Deaf in Gaza: The Powerlifter who Refuses to Give up

Hatem al-Asad is the first deaf person to become a professional bodybuilding coach in Gaza. (Photo: WANN, Supplied)

By Lama Jouda

For al-Asadi, sports served another purpose. It was a way to deal with the challenges and frustrations of life.

It is not easy being a deaf person in Gaza, a small, overpopulated region under a hermetic Israeli blockade. 

Hatem al-Asadi, 27, is a computer technology graduate from the Islamic University of Gaza. 

He has applied for jobs across a wide range of sectors related to his degree, but was rejected due to what he says is discrimination from potential employers. 

According to al-Asadi, there is a lack of professional opportunities for disabled people looking for work due in the besieged Gaza Strip. 

Unemployment in Gaza currently stands at 45%, according to the Palestinian Central Bureau of Statistics. For Palestinians with disabilities, the challenge of finding work is compounded. 

Al-Asadi is a celebrated coach at the Power Lifting Abo Oday Gym in the southern city of Khan Younis. 

But despite this, he has struggled to find employment in the technology profession he studied simply because he is a deaf person. 

“It is really disappointing that professional employers are discriminating against disabled people. Society must support each other in order for it to function,” al-Asadi told the Palestine Chronicle.

Al-Asadi is a model of strength and perseverance. 

Every day, precisely at 2 PM, al-Asadi gets ready, puts on his sports watch and goes to the gym in his tracksuit.

He is the first deaf person to become a coach and train young athletes at a Gaza gym. Despite being born with hearing impairment and other challenges of life in Gaza, al-Asadi completed his studies at the university, specializing in computer programming.

He is as passionate about computers as he is about sports.
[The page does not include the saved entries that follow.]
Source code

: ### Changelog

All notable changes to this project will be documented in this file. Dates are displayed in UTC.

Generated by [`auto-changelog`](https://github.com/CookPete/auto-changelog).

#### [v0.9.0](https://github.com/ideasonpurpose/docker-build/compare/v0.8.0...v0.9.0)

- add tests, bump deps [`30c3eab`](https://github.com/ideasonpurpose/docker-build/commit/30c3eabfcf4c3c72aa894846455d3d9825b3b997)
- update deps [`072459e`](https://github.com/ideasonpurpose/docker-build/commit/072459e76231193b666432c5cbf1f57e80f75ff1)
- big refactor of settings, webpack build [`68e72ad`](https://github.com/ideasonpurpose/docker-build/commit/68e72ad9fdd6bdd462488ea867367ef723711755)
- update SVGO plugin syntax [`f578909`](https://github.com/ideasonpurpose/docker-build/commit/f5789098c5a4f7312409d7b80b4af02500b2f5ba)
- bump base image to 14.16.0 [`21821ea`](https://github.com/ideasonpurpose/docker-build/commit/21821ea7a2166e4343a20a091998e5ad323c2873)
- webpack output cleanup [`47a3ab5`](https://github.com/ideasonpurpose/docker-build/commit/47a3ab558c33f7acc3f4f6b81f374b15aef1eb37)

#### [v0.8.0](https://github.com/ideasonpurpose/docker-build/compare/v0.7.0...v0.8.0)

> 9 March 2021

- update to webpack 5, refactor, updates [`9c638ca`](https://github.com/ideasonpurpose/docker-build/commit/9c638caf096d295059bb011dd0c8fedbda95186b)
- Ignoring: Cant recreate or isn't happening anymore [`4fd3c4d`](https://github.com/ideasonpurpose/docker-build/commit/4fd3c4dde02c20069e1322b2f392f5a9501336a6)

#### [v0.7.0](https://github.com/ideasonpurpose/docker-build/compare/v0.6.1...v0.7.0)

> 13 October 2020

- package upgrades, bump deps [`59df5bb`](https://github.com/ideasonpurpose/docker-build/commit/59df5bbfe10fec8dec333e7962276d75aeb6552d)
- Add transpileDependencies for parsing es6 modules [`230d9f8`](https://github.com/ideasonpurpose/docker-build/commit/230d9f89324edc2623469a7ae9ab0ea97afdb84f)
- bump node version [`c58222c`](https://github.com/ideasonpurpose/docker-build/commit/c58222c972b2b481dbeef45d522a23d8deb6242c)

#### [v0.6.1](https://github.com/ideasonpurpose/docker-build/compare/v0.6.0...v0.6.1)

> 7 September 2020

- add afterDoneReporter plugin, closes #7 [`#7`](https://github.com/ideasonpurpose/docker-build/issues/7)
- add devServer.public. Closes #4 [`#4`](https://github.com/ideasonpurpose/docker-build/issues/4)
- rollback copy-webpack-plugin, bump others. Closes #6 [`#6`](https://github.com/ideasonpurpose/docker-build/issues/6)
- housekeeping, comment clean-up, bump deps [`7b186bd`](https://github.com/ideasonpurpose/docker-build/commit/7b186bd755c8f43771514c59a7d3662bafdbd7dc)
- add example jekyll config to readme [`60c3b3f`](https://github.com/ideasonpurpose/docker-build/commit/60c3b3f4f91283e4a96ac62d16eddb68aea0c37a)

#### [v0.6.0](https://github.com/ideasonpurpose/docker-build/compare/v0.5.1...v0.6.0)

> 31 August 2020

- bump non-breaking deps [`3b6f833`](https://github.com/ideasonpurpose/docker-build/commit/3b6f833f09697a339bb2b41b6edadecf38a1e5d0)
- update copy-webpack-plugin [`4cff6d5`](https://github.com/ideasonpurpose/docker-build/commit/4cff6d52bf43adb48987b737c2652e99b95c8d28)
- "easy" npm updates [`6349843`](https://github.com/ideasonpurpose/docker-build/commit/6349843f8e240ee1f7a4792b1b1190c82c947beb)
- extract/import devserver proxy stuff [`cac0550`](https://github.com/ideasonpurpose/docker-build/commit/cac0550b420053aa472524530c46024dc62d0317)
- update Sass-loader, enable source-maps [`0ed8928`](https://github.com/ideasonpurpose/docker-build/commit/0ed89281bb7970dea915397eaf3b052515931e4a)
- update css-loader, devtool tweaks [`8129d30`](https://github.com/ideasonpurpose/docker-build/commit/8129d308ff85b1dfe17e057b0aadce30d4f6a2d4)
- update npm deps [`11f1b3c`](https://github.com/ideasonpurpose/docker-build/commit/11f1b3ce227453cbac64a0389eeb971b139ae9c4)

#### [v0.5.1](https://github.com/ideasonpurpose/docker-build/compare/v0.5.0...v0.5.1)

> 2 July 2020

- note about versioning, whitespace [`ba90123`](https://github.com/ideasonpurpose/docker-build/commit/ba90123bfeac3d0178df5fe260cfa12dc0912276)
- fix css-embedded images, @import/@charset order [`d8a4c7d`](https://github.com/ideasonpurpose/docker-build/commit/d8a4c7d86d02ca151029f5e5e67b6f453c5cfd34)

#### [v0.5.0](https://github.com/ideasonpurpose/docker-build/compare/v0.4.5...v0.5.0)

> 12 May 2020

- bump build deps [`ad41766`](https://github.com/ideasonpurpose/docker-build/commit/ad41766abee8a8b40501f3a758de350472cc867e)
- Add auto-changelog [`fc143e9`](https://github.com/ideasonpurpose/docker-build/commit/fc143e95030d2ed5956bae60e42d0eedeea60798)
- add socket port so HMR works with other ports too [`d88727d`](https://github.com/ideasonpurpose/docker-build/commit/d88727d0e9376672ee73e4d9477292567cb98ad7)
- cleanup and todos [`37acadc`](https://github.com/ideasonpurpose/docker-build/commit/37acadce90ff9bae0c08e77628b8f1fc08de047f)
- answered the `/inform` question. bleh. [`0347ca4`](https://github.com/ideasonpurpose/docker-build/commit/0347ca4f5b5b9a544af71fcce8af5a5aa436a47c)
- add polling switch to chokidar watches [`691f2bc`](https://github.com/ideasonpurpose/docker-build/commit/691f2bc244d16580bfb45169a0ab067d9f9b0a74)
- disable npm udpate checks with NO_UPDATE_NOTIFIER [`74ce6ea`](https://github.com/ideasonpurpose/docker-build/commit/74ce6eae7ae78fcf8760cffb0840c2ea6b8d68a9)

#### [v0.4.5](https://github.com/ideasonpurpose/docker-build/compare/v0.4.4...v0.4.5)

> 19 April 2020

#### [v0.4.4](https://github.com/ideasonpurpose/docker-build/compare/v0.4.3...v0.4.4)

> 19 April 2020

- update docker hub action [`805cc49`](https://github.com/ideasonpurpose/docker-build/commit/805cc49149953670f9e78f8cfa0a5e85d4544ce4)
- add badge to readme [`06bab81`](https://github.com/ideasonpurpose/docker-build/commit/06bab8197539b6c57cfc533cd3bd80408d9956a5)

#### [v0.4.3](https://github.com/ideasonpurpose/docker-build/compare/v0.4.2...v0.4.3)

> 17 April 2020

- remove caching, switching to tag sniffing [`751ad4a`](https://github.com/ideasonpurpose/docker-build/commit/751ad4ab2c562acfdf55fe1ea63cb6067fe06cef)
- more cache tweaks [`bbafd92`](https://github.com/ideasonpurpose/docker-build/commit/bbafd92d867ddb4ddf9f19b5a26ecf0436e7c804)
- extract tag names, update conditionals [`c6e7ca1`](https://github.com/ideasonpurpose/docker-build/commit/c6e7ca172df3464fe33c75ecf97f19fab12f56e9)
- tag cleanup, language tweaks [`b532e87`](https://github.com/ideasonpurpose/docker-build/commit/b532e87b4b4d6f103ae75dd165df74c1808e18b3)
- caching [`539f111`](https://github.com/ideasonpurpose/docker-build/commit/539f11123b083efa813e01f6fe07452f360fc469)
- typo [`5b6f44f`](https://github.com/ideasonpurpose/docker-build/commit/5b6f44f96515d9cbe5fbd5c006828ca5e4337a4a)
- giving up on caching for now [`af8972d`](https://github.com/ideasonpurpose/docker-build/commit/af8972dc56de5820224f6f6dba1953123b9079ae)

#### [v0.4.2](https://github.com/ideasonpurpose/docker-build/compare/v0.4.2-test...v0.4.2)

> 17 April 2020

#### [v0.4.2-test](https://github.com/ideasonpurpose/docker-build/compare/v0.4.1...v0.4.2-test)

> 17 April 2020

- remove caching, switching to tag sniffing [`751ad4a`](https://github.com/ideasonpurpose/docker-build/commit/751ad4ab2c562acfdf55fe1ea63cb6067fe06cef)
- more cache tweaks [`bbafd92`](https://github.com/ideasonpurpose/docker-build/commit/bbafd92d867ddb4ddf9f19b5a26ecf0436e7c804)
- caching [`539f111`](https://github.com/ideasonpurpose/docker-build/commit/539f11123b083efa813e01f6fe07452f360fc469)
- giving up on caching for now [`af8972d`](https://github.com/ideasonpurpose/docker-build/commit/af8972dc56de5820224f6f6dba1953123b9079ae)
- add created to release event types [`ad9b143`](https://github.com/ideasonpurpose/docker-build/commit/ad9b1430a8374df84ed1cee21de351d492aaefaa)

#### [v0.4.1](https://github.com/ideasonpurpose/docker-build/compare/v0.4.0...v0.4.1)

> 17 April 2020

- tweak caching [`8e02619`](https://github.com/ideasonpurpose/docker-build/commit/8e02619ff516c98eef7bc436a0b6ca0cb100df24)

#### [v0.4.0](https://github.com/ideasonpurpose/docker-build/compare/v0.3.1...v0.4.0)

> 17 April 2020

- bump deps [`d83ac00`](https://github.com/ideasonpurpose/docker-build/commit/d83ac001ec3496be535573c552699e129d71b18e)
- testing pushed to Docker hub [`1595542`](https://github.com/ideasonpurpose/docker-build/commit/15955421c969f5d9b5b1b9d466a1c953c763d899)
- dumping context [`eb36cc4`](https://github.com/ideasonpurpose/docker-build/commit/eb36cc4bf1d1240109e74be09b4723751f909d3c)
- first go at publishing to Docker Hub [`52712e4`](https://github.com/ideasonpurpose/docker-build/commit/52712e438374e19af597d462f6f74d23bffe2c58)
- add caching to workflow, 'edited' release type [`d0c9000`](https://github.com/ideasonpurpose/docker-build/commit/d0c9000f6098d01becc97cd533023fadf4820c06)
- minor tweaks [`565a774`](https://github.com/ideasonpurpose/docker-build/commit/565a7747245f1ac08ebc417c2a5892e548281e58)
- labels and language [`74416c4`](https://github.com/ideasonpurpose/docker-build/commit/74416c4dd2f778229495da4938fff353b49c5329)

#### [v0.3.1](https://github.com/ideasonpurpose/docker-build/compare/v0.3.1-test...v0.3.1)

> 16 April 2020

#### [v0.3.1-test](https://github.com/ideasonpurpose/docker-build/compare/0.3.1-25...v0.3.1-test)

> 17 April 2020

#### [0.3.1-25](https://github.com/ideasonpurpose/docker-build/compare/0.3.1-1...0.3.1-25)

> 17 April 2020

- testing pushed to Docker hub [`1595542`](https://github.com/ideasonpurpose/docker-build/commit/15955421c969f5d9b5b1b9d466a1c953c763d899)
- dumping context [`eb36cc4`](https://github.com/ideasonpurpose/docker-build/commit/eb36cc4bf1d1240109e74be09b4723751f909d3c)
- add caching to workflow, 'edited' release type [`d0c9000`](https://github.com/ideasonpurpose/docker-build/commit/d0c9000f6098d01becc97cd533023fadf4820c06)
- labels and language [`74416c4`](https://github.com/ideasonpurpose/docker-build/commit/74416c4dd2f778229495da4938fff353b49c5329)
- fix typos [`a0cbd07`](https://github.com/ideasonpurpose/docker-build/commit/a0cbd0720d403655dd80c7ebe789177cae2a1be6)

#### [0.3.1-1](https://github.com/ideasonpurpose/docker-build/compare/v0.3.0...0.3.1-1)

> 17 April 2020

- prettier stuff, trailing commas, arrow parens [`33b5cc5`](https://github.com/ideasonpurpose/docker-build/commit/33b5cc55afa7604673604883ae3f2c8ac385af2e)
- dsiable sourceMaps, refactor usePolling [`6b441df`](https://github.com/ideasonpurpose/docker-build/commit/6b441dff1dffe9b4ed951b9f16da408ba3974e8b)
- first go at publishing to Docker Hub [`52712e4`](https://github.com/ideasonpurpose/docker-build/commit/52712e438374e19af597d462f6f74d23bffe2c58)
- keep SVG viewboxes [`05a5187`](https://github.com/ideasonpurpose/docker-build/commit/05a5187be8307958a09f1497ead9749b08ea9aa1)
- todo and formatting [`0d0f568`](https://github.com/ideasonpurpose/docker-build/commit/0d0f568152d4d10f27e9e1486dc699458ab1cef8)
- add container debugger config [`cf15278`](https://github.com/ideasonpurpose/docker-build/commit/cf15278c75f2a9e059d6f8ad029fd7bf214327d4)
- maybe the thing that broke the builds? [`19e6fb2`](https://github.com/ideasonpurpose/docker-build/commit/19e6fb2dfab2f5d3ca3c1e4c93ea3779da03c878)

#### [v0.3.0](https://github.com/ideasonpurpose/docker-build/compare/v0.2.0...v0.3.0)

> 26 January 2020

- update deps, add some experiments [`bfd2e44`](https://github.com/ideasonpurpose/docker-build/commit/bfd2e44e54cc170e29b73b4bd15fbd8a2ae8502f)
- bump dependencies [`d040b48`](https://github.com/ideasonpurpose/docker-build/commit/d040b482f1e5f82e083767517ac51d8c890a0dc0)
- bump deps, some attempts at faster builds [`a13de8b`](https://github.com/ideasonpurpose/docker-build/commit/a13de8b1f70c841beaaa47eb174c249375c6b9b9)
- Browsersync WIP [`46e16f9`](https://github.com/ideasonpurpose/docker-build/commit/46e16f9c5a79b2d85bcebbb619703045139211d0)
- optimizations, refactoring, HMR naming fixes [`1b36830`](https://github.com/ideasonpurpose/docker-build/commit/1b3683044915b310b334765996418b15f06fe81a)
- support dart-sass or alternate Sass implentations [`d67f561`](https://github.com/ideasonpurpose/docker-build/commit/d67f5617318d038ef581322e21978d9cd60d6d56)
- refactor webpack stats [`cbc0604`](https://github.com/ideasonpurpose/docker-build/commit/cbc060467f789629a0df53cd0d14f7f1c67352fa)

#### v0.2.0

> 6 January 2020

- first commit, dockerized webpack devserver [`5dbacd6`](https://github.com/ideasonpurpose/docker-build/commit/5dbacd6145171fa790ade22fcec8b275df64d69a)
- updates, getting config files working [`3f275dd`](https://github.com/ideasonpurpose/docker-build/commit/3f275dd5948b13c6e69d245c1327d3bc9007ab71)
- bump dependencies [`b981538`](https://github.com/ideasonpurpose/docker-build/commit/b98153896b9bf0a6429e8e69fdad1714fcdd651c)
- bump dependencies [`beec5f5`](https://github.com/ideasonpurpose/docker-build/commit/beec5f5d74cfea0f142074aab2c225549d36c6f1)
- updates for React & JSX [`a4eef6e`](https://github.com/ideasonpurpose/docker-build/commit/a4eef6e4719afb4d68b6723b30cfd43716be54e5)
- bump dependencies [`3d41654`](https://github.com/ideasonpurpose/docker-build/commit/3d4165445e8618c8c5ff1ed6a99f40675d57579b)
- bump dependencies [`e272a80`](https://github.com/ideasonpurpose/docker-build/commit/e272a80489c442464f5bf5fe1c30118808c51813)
For al-Asadi, sports served another purpose. It was a way to deal with the challenges and frustrations of life. This became even more useful when his quest for a job in his field failed. 

He applied for many jobs in the government and the private sector and was rejected by all of them due to his disabilities. 

With no other opportunities available, al-Asadi became a gym coach. 

“I am passionate about sports, especially bodybuilding. I find myself in this sport,” he said.

Indeed, al-Asadi has won various championships in the field of bodybuilding and arm wrestling. 

The owner of a local gym offered unemployed al-Asadi a job. He took it without hesitation, though still hoping to go back to his field of study. 

To communicate with people, Hatem has used a mobile phone especially when he wants to talk to someone who doesn’t know sign language.

“I write on my phone when things get difficult in the gym,” he said. 

Grateful for any work, al-Asadi’s pay is very low. “I struggle to cover my family’s basic needs,” he said. 

In Gaza, however, a strong sense of community helps al-Asadi cope with life’s numerous challenges. 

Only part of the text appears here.